→ **Your task**:
What lines in the records below include the word "config"? Return each one.

→ **Source material**:
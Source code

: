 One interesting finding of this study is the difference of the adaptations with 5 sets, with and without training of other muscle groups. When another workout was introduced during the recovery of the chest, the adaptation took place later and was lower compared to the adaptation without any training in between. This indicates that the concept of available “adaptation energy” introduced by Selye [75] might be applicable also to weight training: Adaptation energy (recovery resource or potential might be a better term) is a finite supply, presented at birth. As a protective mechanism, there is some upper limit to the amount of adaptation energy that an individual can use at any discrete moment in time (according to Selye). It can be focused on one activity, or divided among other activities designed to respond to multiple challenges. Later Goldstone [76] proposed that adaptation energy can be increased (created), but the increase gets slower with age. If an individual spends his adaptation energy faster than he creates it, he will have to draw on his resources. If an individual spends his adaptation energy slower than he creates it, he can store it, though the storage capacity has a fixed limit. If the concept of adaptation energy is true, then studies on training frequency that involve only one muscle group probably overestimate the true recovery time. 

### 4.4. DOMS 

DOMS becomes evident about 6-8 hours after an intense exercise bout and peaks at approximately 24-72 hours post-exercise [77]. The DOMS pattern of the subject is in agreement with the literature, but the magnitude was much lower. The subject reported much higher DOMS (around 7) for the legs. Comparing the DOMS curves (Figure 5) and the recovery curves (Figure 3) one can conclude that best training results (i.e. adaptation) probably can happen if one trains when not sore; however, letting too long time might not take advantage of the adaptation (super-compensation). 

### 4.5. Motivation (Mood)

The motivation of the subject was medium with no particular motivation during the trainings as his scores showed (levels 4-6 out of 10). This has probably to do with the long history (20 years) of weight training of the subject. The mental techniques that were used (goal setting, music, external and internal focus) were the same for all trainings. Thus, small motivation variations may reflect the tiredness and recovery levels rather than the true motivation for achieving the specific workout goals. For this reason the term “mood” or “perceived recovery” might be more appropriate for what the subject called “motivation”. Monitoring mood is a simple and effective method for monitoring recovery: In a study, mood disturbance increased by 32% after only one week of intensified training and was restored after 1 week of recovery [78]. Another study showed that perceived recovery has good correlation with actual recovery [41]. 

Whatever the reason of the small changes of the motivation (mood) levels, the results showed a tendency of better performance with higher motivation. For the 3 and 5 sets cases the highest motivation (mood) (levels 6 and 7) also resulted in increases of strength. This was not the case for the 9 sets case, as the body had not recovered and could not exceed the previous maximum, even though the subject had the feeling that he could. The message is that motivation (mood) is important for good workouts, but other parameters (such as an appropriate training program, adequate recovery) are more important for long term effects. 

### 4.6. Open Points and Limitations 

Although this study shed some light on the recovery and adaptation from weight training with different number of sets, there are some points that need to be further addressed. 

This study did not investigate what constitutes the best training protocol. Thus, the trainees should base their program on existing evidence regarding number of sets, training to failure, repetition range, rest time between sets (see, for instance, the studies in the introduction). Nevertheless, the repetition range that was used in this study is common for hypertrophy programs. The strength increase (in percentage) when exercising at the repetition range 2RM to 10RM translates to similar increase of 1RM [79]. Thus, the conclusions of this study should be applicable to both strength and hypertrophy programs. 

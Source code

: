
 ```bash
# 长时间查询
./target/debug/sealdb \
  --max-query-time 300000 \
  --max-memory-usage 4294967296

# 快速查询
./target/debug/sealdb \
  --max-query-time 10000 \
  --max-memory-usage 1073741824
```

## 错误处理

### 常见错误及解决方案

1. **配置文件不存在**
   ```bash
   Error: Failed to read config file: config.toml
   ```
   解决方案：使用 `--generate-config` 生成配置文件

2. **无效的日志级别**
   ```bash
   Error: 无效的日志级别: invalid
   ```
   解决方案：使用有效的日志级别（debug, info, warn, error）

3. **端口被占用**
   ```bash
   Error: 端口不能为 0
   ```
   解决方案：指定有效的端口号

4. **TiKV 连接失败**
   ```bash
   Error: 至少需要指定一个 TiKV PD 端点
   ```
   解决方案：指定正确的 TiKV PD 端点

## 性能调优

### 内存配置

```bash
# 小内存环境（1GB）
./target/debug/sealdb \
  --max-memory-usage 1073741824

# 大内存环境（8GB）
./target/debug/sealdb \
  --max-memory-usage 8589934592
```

→ **Response**:
   Error: Failed to read config file: config.toml
   解决方案：使用 `--generate-config` 生成配置文件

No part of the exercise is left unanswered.